| WORK INSTRUCTION |
With the pictures omitted, write out the entries that follow exactly as they stand.

Segment Start: DATA FOR PROCESSING

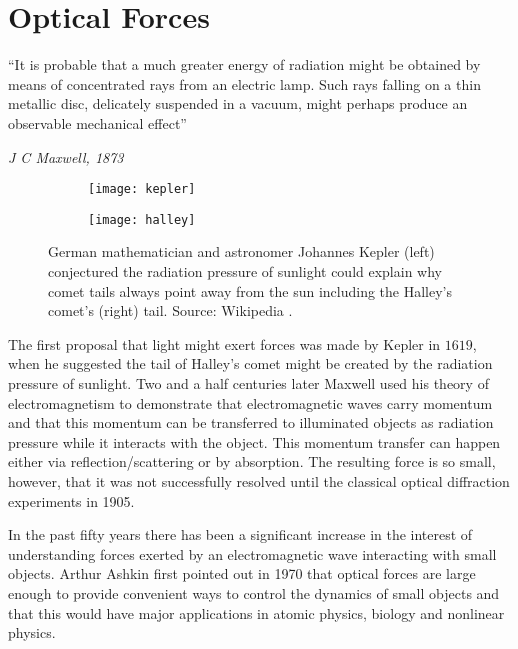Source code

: \section{Optical Forces}

\setlength{\epigraphwidth}{0.8\textwidth}
\epigraph{``It is probable that a much greater energy of radiation might be obtained by means of concentrated rays from an electric lamp. Such rays falling on a thin metallic disc, delicately suspended in a vacuum, might perhaps produce an observable mechanical effect''}{\textit{J C Maxwell, 1873}}

\begin{figure}
\begin{subfigure}{.4\textwidth}
  \centering
  \texttt{[image: kepler]}
  \label{fig:kepler}
\end{subfigure}%
\begin{subfigure}{.4\textwidth}
  \centering
  \texttt{[image: halley]}
  \label{fig:halley}
\end{subfigure}
\caption{German mathematician and astronomer Johannes Kepler (left) conjectured the radiation pressure of sunlight could explain why comet tails always point away from the sun including the Halley's comet's (right) tail. Source: Wikipedia \cite{kepler_pic, halley_comet}.}
\label{fig:kepler_halley}
\end{figure}

The first proposal that light might exert forces was made by Kepler in $1619$, when he suggested the tail of Halley's comet might be created by the radiation pressure of sunlight. Two and a half centuries later Maxwell used his theory of electromagnetism to demonstrate that electromagnetic waves carry momentum and that this momentum can be transferred to illuminated objects as radiation pressure while it interacts with the object. This momentum transfer can happen either via reflection/scattering or by absorption. The resulting force is so small, however, that it was not successfully resolved until the classical optical diffraction experiments in 1905.

In the past fifty years there has been a significant increase in the interest of understanding forces exerted by an electromagnetic wave interacting with small objects. Arthur Ashkin first pointed out in 1970 that optical forces are large enough to provide convenient ways to control the dynamics of small objects and that this would have major applications in atomic physics, biology and nonlinear physics.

Segment End: DATA FOR PROCESSING

| WRITTEN RESPONSE |
Source code

: \section{Optical Forces}

\setlength{\epigraphwidth}{0.8\textwidth}
\epigraph{``It is probable that a much greater energy of radiation might be obtained by means of concentrated rays from an electric lamp. Such rays falling on a thin metallic disc, delicately suspended in a vacuum, might perhaps produce an observable mechanical effect''}{\textit{J C Maxwell, 1873}}

\begin{figure}
\begin{subfigure}{.4\textwidth}
  \centering
  \texttt{[image: kepler]}
  \label{fig:kepler}
\end{subfigure}%
\begin{subfigure}{.4\textwidth}
  \centering
  \texttt{[image: halley]}
  \label{fig:halley}
\end{subfigure}
\caption{German mathematician and astronomer Johannes Kepler (left) conjectured the radiation pressure of sunlight could explain why comet tails always point away from the sun including the Halley's comet's (right) tail. Source: Wikipedia \cite{kepler_pic, halley_comet}.}
\label{fig:kepler_halley}
\end{figure}

The first proposal that light might exert forces was made by Kepler in $1619$, when he suggested the tail of Halley's comet might be created by the radiation pressure of sunlight. Two and a half centuries later Maxwell used his theory of electromagnetism to demonstrate that electromagnetic waves carry momentum and that this momentum can be transferred to illuminated objects as radiation pressure while it interacts with the object. This momentum transfer can happen either via reflection/scattering or by absorption. The resulting force is so small, however, that it was not successfully resolved until the classical optical diffraction experiments in 1905.

In the past fifty years there has been a significant increase in the interest of understanding forces exerted by an electromagnetic wave interacting with small objects. Arthur Ashkin first pointed out in 1970 that optical forces are large enough to provide convenient ways to control the dynamics of small objects and that this would have major applications in atomic physics, biology and nonlinear physics.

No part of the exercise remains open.